* Exercise objective *
In the entries that follow, how many lines include "AQMNP"? Give the number and nothing else.

* Records for the exercise *
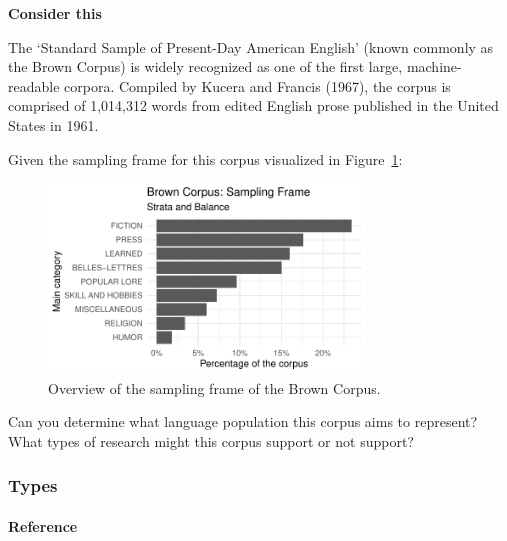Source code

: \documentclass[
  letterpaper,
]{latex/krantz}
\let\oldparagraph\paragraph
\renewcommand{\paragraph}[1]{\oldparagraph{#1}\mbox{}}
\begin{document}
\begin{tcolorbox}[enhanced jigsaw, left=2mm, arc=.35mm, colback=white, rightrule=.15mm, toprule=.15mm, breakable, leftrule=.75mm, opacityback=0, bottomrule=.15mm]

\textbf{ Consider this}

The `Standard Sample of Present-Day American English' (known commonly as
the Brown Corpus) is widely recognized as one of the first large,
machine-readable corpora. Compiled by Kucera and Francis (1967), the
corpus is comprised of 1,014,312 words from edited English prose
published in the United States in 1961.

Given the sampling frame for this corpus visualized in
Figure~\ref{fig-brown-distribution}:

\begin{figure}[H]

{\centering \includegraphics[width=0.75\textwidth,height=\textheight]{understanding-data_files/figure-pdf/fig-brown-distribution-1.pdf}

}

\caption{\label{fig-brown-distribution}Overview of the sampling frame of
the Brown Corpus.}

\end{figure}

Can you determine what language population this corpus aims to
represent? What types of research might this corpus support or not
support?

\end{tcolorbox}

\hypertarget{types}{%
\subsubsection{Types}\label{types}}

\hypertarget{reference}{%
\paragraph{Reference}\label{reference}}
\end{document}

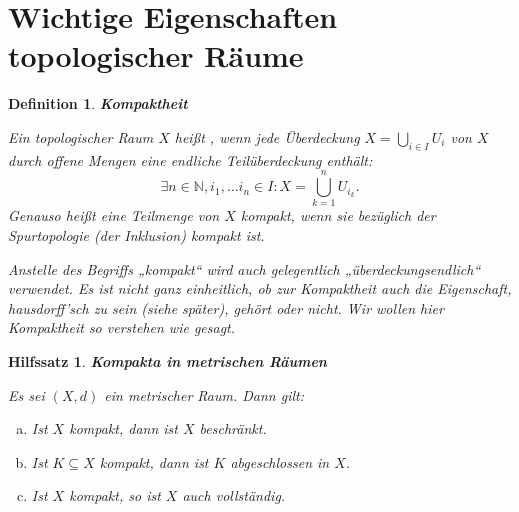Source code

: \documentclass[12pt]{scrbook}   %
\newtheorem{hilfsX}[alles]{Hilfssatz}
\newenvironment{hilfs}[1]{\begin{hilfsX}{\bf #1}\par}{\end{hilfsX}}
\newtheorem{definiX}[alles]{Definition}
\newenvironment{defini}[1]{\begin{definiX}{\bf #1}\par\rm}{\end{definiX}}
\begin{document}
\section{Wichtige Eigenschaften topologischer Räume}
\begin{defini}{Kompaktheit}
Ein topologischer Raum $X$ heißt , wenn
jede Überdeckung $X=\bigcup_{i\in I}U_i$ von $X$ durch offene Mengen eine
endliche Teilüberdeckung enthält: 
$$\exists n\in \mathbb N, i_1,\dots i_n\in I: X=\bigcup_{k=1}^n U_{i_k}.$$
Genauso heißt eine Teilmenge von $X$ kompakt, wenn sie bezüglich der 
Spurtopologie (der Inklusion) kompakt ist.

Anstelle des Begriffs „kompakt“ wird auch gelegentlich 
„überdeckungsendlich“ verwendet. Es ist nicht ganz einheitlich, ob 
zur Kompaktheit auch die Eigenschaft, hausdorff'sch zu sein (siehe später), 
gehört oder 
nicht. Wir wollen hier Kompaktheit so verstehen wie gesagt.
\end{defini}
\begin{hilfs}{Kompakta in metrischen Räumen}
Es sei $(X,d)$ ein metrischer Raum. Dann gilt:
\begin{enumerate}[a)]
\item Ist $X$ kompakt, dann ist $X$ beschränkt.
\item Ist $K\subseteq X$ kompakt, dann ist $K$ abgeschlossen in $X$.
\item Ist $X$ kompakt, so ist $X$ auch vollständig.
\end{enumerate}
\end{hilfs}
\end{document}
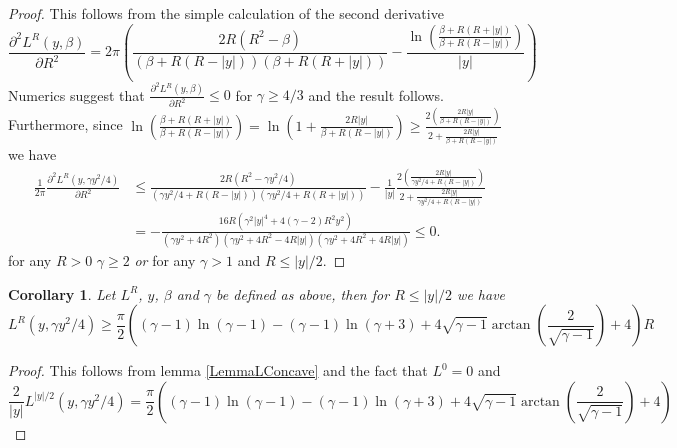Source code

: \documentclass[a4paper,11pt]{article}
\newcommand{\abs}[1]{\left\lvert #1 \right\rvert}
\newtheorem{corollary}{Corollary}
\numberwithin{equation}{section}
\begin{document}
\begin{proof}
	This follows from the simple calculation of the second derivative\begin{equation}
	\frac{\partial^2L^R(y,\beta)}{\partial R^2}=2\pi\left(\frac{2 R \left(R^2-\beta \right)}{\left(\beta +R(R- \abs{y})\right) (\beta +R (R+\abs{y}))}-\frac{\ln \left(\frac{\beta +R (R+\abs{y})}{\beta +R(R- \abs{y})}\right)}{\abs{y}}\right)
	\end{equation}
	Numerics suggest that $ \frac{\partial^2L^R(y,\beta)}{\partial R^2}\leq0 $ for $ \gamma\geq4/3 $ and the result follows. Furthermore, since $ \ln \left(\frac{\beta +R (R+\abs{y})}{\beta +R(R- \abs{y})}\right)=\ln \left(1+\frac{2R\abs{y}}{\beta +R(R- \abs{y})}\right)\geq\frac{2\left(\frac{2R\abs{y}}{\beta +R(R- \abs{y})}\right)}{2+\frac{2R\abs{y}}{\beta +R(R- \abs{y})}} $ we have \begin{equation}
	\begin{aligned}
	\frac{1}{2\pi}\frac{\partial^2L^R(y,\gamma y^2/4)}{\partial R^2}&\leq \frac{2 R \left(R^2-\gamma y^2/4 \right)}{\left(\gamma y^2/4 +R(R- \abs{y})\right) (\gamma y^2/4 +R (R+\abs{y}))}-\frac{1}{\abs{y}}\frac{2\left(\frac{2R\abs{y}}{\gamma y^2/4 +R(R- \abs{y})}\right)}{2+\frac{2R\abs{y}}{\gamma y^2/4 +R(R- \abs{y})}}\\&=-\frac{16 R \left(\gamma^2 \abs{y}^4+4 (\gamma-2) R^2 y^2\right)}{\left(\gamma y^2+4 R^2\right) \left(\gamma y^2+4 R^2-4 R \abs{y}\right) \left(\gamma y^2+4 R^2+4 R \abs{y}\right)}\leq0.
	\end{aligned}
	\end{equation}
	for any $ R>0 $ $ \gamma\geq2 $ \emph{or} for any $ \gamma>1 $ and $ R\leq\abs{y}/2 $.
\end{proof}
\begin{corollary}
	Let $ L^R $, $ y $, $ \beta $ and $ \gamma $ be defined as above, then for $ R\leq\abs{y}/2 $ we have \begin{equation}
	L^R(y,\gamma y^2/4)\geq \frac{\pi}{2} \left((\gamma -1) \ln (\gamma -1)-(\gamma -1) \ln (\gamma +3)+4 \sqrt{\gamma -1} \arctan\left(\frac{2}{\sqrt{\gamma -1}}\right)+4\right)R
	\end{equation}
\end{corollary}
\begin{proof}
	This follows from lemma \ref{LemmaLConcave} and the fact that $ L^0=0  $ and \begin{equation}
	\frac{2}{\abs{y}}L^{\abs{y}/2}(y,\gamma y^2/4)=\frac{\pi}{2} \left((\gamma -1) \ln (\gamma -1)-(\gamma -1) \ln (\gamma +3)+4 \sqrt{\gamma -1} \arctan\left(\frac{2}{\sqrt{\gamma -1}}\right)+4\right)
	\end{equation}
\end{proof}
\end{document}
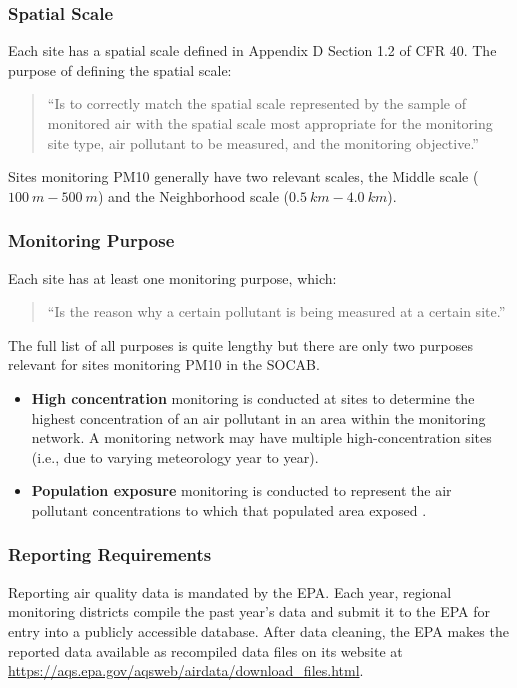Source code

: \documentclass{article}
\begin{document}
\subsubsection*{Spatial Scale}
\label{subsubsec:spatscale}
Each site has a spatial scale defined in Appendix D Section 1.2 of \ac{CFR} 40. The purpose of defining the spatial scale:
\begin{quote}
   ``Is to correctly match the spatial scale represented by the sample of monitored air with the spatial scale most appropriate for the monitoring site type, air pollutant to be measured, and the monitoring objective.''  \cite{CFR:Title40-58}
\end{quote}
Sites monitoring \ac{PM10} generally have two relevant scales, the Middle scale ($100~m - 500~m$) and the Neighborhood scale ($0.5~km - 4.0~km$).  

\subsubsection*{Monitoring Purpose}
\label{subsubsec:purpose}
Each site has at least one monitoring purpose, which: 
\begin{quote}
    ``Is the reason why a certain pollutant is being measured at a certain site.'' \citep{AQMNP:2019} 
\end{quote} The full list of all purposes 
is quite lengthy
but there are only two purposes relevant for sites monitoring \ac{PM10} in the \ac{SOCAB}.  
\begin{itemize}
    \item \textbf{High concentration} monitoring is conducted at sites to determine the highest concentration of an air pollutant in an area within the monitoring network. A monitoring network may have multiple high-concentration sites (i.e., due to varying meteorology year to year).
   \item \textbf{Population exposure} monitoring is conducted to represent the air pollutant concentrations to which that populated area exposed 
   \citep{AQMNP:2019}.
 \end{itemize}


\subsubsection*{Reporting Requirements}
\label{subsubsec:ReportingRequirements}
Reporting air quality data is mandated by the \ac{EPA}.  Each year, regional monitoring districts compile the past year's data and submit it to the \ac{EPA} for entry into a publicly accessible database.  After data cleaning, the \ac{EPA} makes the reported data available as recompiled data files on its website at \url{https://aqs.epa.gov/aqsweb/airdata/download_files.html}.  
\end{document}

* Output below *
2